The husband and I love watching movies. As I said, we generally have a difficult time trying to find a movie we both want to watch, but we've gotten pretty good at adapting and enjoying spending time together. Because when you are old and tired, the best date nights are the ones that happen in your comfortable chair [with your back saving heating pad - which, by the way, I have somehow crumpled into something that should not probably be used anymore. Where do people buy heating pads? Heating Pads R Us?] without the masses, with yummy popcorn and the ability to halt the movie when the need to pee strikes. Why would I leave the house?
Halloween weekend we were recovering from getting flu shots [meaning I was attempting not to panic and failing miserably until I was completely distracted by the passage of time and carry out dinner and the distraction of running errands], so we decided to just spend the weekend watching movies. Well, we both also worked, but we made a conscious decision to hunker down in our free time. Besides doing laundry, etc. Gah. Evidently the days of truly doing nothing have passed me by.
We picked up Horrible Bosses at Best Buy [where we went after getting flu shots and hitting Costco - I may have been a bit flittery and panicky during those stops. I will not lie.] and watched that Friday night. It was pretty good, and had a lot of my favorites in it [I am still unable to resist Collin Farrel, despite all the warning signs] [although the combover was pushing my limits].
Saturday I went to the library and decided to pick up some movies. I got Cloverfield and Nightmare on Elm Street.
Cloverfield was terrible. It was actually worse than just sitting staring into space because of the bullshit handheld camera jitteriness. That doesn't make the movie seem more real. It just makes it seem like you are stupid and don't know how to use a camera. Lots of postapocalyptic movies are shot with regular normal cameras and I don't feel like it's the camera work that makes it seem less viable that Will Smith is the only one alive in New York after zombie rabies hits.
Nightmare on Elm Street was worse. I accidentally picked up the new version and it was so bad that not only did I not care about any of the kids died, I was actively rooting on Freddy Kreuger. We stopped watching after about 30 minutes.
Then the husband checked Netflix streaming and we watched The Baby's Room.
And I ended up having nightmares.
The movie is a Spanish horror/suspense movie, so you can watch it and feel very erudite for watching a movie with subtitles, despite the fact that terror is a universal language. If you like scary movies, I highly suggest you watch this. It's unbelievably creepy, and all I can say is that I am thankful that the girl is grown and we have no use for baby monitors, particularly the video kind because oh my god, what the fuck would you want to have one of those for? That's just ASKING for trouble.

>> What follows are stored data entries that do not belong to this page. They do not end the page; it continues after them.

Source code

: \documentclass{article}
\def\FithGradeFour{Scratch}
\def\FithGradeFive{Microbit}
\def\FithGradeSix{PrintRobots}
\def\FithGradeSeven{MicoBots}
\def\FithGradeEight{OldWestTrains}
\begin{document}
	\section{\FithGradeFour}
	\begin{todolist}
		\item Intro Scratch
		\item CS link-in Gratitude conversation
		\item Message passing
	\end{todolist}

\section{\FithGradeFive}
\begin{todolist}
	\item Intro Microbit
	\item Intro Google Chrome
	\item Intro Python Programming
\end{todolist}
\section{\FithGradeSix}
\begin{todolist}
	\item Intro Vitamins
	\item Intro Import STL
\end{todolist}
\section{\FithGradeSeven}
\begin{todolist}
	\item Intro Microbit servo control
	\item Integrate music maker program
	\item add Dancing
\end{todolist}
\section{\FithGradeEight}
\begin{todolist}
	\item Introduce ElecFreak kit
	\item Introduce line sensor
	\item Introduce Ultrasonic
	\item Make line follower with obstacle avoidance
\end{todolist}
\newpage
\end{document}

I went to bed kind of scared, but figured that a few minutes reading Nancy Drew's latest adventure [she's going skiing! And people are buying fake stock in a fake fur company!]. I actually kind of wanted the husband to join me, but not enough to really push the issue, because I probably would have hated him a little bit. A lot. I would have hated him a lot.
I woke up from a nightmare at about 1:30am, needing to pee. The bedroom was dark, and while I knew, intellectually, that I wasn't trapped in one of those creepy asylum bed wards, I wasn't quite ready to actually leave the bed and make sure no one was chasing me.
I finally got up, because we don't have a waterproof mattress pad, and went to the bathroom. Neither of the cats tried to join me, which made me wonder if they: 1. Knew that something fucked up was going to happen to me, or 2: They had already gone over to the dark side.
I hurried back to bed, leaving the hall light on because darkness is when the monsters get you. I also realized when I got back into my bedroom that the window was slightly open, which made me worry that some creepy mist-type creature had slithered in through the screen.
I shut it, got back into bed, and thought that maybe the husband and I should watch musicals instead.